Route information
- Length: 109 mi (175 km)

Major junctions
- East end: Mubende
- Kyegegwa Kyenjojo
- West end: Fort Portal

Location
- Country: Uganda

Highway system
- Roads in Uganda;

= Mubende–Kyegegwa–Kyenjojo–Fort Portal Road =

Road in Uganda

The Mubende–Kyegegwa–Kyenjojo–Fort Portal Road, also Mubende–Fort Portal Road is a road in the Central and Western Regions of Uganda, connecting the towns of Mubende, in Mubende District, Kyegegwa in Kyegegwa District, Kyenjojo in Kyenjojo District and Fort Portal in Kabarole District.

==Location==
The road starts at Mubende and travels westwards through Kyegegwa, and Kyenjojo, to end at Fort Portal, a distance of about 145 km.

==Overview==
This road is part of the Kampala–Mityana–Mubende–Fort Portal transport corridor. It is part of the East African road network, connecting Kenya, Uganda and DR Congo.
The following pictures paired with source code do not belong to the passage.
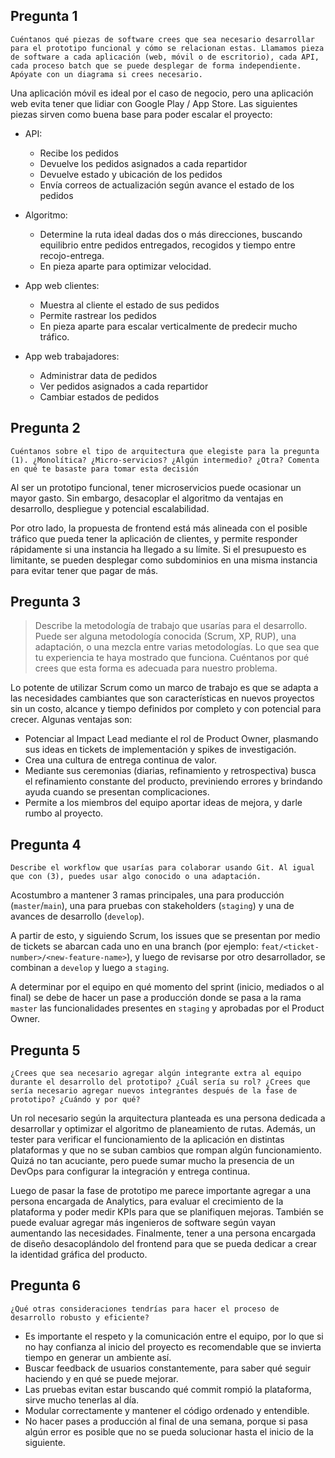 ## Pregunta 1

    Cuéntanos qué piezas de software crees que sea necesario desarrollar para el prototipo funcional y cómo se relacionan estas. Llamamos pieza de software a cada aplicación (web, móvil o de escritorio), cada API, cada proceso batch que se puede desplegar de forma independiente. Apóyate con un diagrama si crees necesario.

Una aplicación móvil es ideal por el caso de negocio, pero una aplicación web evita tener que lidiar con Google Play / App Store. Las siguientes piezas sirven como buena base para poder escalar el proyecto:

- API:

  - Recibe los pedidos
  - Devuelve los pedidos asignados a cada repartidor
  - Devuelve estado y ubicación de los pedidos
  - Envía correos de actualización según avance el estado de los pedidos

- Algoritmo:

  - Determine la ruta ideal dadas dos o más direcciones, buscando equilibrio entre pedidos entregados, recogidos y tiempo entre recojo-entrega.
  - En pieza aparte para optimizar velocidad.

- App web clientes:

  - Muestra al cliente el estado de sus pedidos
  - Permite rastrear los pedidos
  - En pieza aparte para escalar verticalmente de predecir mucho tráfico.

- App web trabajadores:
  - Administrar data de pedidos
  - Ver pedidos asignados a cada repartidor
  - Cambiar estados de pedidos

## Pregunta 2

    Cuéntanos sobre el tipo de arquitectura que elegiste para la pregunta (1). ¿Monolítica? ¿Micro-servicios? ¿Algún intermedio? ¿Otra? Comenta en qué te basaste para tomar esta decisión

Al ser un prototipo funcional, tener microservicios puede ocasionar un mayor gasto. Sin embargo, desacoplar el algoritmo da ventajas en desarrollo, despliegue y potencial escalabilidad.

Por otro lado, la propuesta de frontend está más alineada con el posible tráfico que pueda tener la aplicación de clientes, y permite responder rápidamente si una instancia ha llegado a su límite. Si el presupuesto es limitante, se pueden desplegar como subdominios en una misma instancia para evitar tener que pagar de más.

## Pregunta 3

> Describe la metodología de trabajo que usarías para el desarrollo. Puede ser alguna metodología conocida (Scrum, XP, RUP), una adaptación, o una mezcla entre varias metodologías. Lo que sea que tu experiencia te haya mostrado que funciona. Cuéntanos por qué crees que esta forma es adecuada para nuestro problema.

Lo potente de utilizar Scrum como un marco de trabajo es que se adapta a las necesidades cambiantes que son características en nuevos proyectos sin un costo, alcance y tiempo definidos por completo y con potencial para crecer. Algunas ventajas son:

- Potenciar al Impact Lead mediante el rol de Product Owner, plasmando sus ideas en tickets de implementación y spikes de investigación.
- Crea una cultura de entrega continua de valor.
- Mediante sus ceremonias (diarias, refinamiento y retrospectiva) busca el refinamiento constante del producto, previniendo errores y brindando ayuda cuando se presentan complicaciones.
- Permite a los miembros del equipo aportar ideas de mejora, y darle rumbo al proyecto.

## Pregunta 4

    Describe el workflow que usarías para colaborar usando Git. Al igual que con (3), puedes usar algo conocido o una adaptación.

Acostumbro a mantener 3 ramas principales, una para producción (`master`/`main`), una para pruebas con stakeholders (`staging`) y una de avances de desarrollo (`develop`).

A partir de esto, y siguiendo Scrum, los issues que se presentan por medio de tickets se abarcan cada uno en una branch (por ejemplo: `feat/<ticket-number>/<new-feature-name>`), y luego de revisarse por otro desarrollador, se combinan a `develop` y luego a `staging`.

A determinar por el equipo en qué momento del sprint (inicio, mediados o al final) se debe de hacer un pase a producción donde se pasa a la rama `master` las funcionalidades presentes en `staging` y aprobadas por el Product Owner.

## Pregunta 5

    ¿Crees que sea necesario agregar algún integrante extra al equipo durante el desarrollo del prototipo? ¿Cuál sería su rol? ¿Crees que sería necesario agregar nuevos integrantes después de la fase de prototipo? ¿Cuándo y por qué?

Un rol necesario según la arquitectura planteada es una persona dedicada a desarrollar y optimizar el algoritmo de planeamiento de rutas. Además, un tester para verificar el funcionamiento de la aplicación en distintas plataformas y que no se suban cambios que rompan algún funcionamiento. Quizá no tan acuciante, pero puede sumar mucho la presencia de un DevOps para configurar la integración y entrega continua.

Luego de pasar la fase de prototipo me parece importante agregar a una persona encargada de Analytics, para evaluar el crecimiento de la plataforma y poder medir KPIs para que se planifiquen mejoras. También se puede evaluar agregar más ingenieros de software según vayan aumentando las necesidades. Finalmente, tener a una persona encargada de diseño desacoplándolo del frontend para que se pueda dedicar a crear la identidad gráfica del producto.

## Pregunta 6

    ¿Qué otras consideraciones tendrías para hacer el proceso de desarrollo robusto y eficiente?

- Es importante el respeto y la comunicación entre el equipo, por lo que si no hay confianza al inicio del proyecto es recomendable que se invierta tiempo en generar un ambiente así.
- Buscar feedback de usuarios constantemente, para saber qué seguir haciendo y en qué se puede mejorar.
- Las pruebas evitan estar buscando qué commit rompió la plataforma, sirve mucho tenerlas al día.
- Modular correctamente y mantener el código ordenado y entendible.
- No hacer pases a producción al final de una semana, porque si pasa algún error es posible que no se pueda solucionar hasta el inicio de la siguiente.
It is the primary gateway for tourists while visiting Kibaale National Park.

==Upgrading to bitumen==
The road was upgraded to class II bituminous standard between 2001 and 2003. In October 2025, the government of Uganda began renovating the Mubende-Kyegegwa-Kyenjojo section of this road, which had fallen into disrepair. The cost to repair the 89.3 km road section is budgetted to cost UGX190 billion (US$54,283,000) and last 18 months.